## How to complete this task
Restate the listing that follows word for word, without its pictures.

## Information
Start of Block

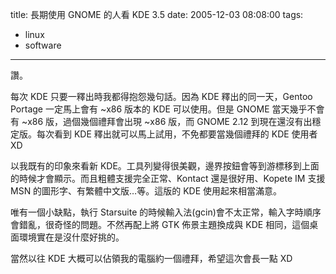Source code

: title: 長期使用 GNOME 的人看 KDE 3.5
date: 2005-12-03 08:08:00
tags: 
- linux
- software
---

讚。

每次 KDE 只要一釋出時我都得抱怨幾句話。因為 KDE 釋出的同一天，Gentoo Portage 一定馬上會有 ~x86 版本的 KDE 可以使用。但是 GNOME 當天幾乎不會有 ~x86 版，過個幾個禮拜會出現 ~x86 版，而 GNOME 2.12 到現在還沒有出穩定版。每次看到 KDE 釋出就可以馬上試用，不免都要當幾個禮拜的 KDE 使用者 XD

以我既有的印象來看新 KDE。工具列變得很美觀，邊界按鈕會等到游標移到上面的時候才會顯示。而且粗體支援完全正常、Kontact 還是很好用、Kopete IM 支援 MSN 的圖形字、有繁體中文版…等。這版的 KDE 使用起來相當滿意。

唯有一個小缺點，執行 Starsuite 的時候輸入法(gcin)會不太正常，輸入字時順序會錯亂，很奇怪的問題。不然再配上將 GTK 佈景主題換成與 KDE 相同，這個桌面環境實在是沒什麼好挑的。

當然以往 KDE 大概可以佔領我的電腦約一個禮拜，希望這次會長一點 XD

End of Block

## Result of the exercise
Source code

: title: 長期使用 GNOME 的人看 KDE 3.5
date: 2005-12-03 08:08:00
tags: 
- linux
- software
---

讚。

每次 KDE 只要一釋出時我都得抱怨幾句話。因為 KDE 釋出的同一天，Gentoo Portage 一定馬上會有 ~x86 版本的 KDE 可以使用。但是 GNOME 當天幾乎不會有 ~x86 版，過個幾個禮拜會出現 ~x86 版，而 GNOME 2.12 到現在還沒有出穩定版。每次看到 KDE 釋出就可以馬上試用，不免都要當幾個禮拜的 KDE 使用者 XD

以我既有的印象來看新 KDE。工具列變得很美觀，邊界按鈕會等到游標移到上面的時候才會顯示。而且粗體支援完全正常、Kontact 還是很好用、Kopete IM 支援 MSN 的圖形字、有繁體中文版…等。這版的 KDE 使用起來相當滿意。

唯有一個小缺點，執行 Starsuite 的時候輸入法(gcin)會不太正常，輸入字時順序會錯亂，很奇怪的問題。不然再配上將 GTK 佈景主題換成與 KDE 相同，這個桌面環境實在是沒什麼好挑的。

當然以往 KDE 大概可以佔領我的電腦約一個禮拜，希望這次會長一點 XD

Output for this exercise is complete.